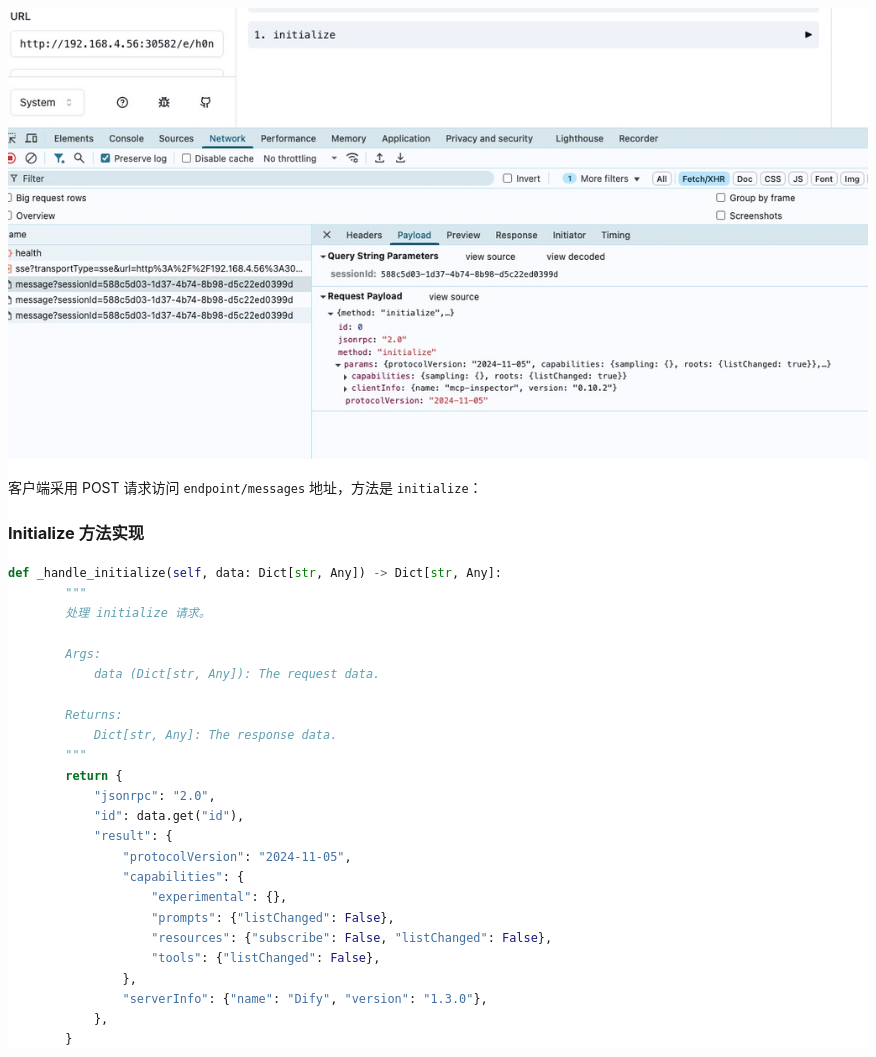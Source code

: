 ![初始化请求](/assets/images/mcp/d9fabf618ab9d148178711785a5c1d35.png)

客户端采用 POST 请求访问 `endpoint/messages` 地址，方法是 `initialize`：

### Initialize 方法实现

```python
def _handle_initialize(self, data: Dict[str, Any]) -> Dict[str, Any]:
        """
        处理 initialize 请求。

        Args:
            data (Dict[str, Any]): The request data.

        Returns:
            Dict[str, Any]: The response data.
        """
        return {
            "jsonrpc": "2.0",
            "id": data.get("id"),
            "result": {
                "protocolVersion": "2024-11-05",
                "capabilities": {
                    "experimental": {},
                    "prompts": {"listChanged": False},
                    "resources": {"subscribe": False, "listChanged": False},
                    "tools": {"listChanged": False},
                },
                "serverInfo": {"name": "Dify", "version": "1.3.0"},
            },
        }
```
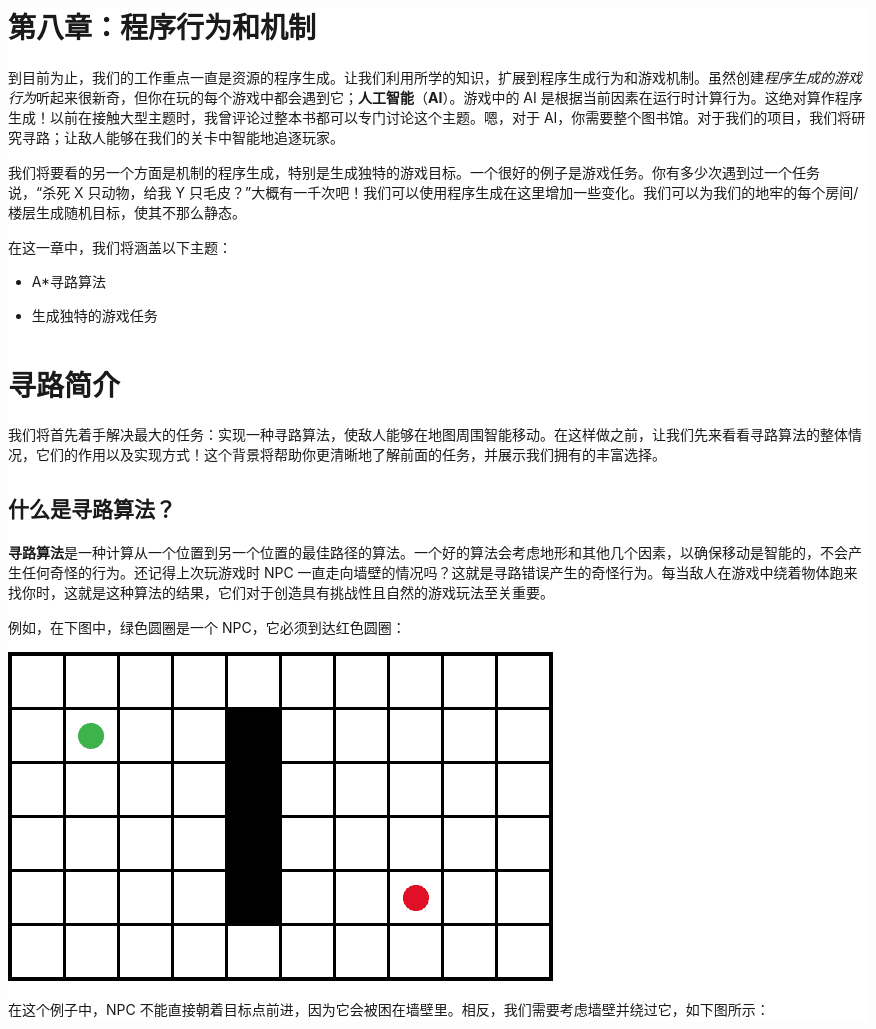 # 第八章：程序行为和机制

到目前为止，我们的工作重点一直是资源的程序生成。让我们利用所学的知识，扩展到程序生成行为和游戏机制。虽然创建*程序生成的游戏行为*听起来很新奇，但你在玩的每个游戏中都会遇到它；**人工智能**（**AI**）。游戏中的 AI 是根据当前因素在运行时计算行为。这绝对算作程序生成！以前在接触大型主题时，我曾评论过整本书都可以专门讨论这个主题。嗯，对于 AI，你需要整个图书馆。对于我们的项目，我们将研究寻路；让敌人能够在我们的关卡中智能地追逐玩家。

我们将要看的另一个方面是机制的程序生成，特别是生成独特的游戏目标。一个很好的例子是游戏任务。你有多少次遇到过一个任务说，“杀死 X 只动物，给我 Y 只毛皮？”大概有一千次吧！我们可以使用程序生成在这里增加一些变化。我们可以为我们的地牢的每个房间/楼层生成随机目标，使其不那么静态。

在这一章中，我们将涵盖以下主题：

+   A*寻路算法

+   生成独特的游戏任务

# 寻路简介

我们将首先着手解决最大的任务：实现一种寻路算法，使敌人能够在地图周围智能移动。在这样做之前，让我们先来看看寻路算法的整体情况，它们的作用以及实现方式！这个背景将帮助你更清晰地了解前面的任务，并展示我们拥有的丰富选择。

## 什么是寻路算法？

**寻路算法**是一种计算从一个位置到另一个位置的最佳路径的算法。一个好的算法会考虑地形和其他几个因素，以确保移动是智能的，不会产生任何奇怪的行为。还记得上次玩游戏时 NPC 一直走向墙壁的情况吗？这就是寻路错误产生的奇怪行为。每当敌人在游戏中绕着物体跑来找你时，这就是这种算法的结果，它们对于创造具有挑战性且自然的游戏玩法至关重要。

例如，在下图中，绿色圆圈是一个 NPC，它必须到达红色圆圈：

![什么是寻路算法？](img/B04920_08_01.jpg)

在这个例子中，NPC 不能直接朝着目标点前进，因为它会被困在墙壁里。相反，我们需要考虑墙壁并绕过它，如下图所示：
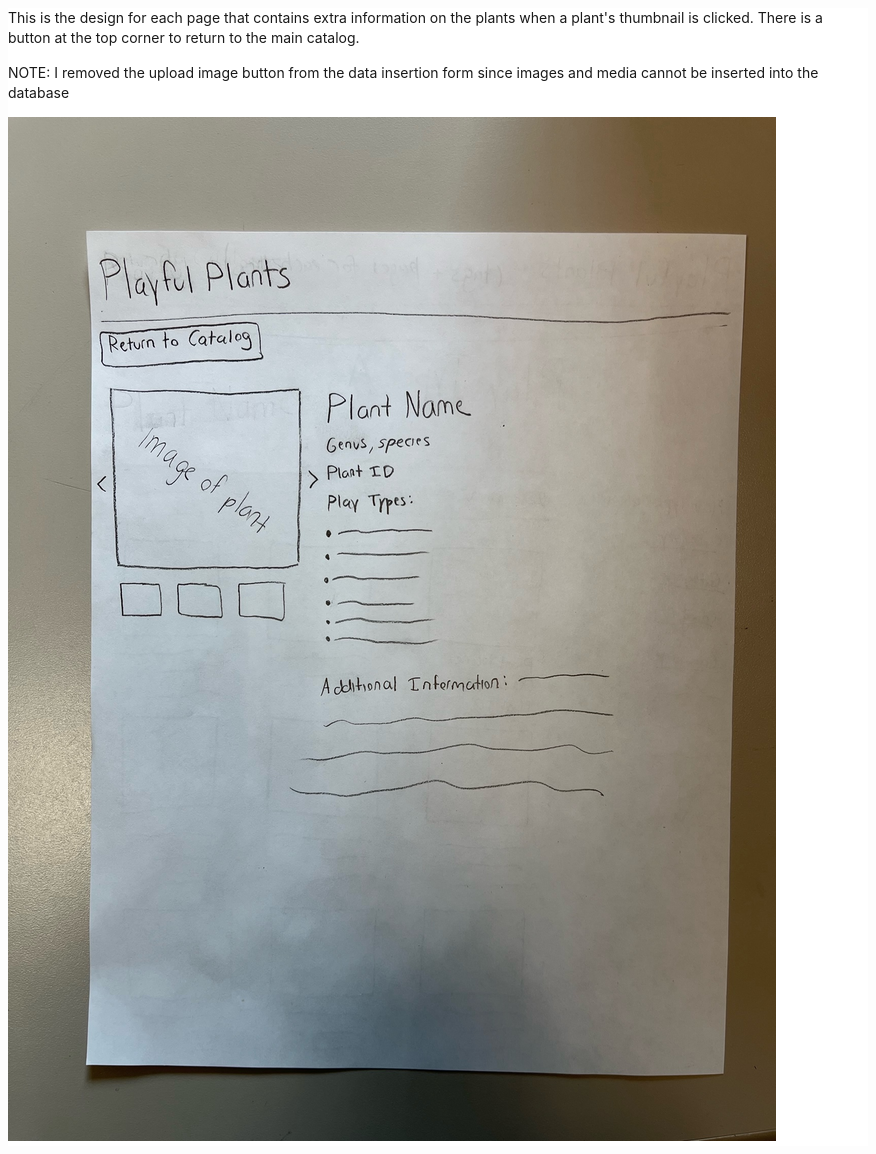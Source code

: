 This is the design for each page that contains extra information on the plants when a plant's thumbnail is clicked. There is a button at the top corner to return to the main catalog.

NOTE: I removed the upload image button from the data insertion form since images and media cannot be inserted into the database

![plant info page](plantpage.jpeg)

───

-- WORK INSTRUCTIONS --
Scan the lines above for "plant", then copy every one that has it.

-- COMPLETED EXERCISE --
: This is the design for each page that contains extra information on the plants when a plant's thumbnail is clicked. There is a button at the top corner to return to the main catalog.
![plant info page](plantpage.jpeg)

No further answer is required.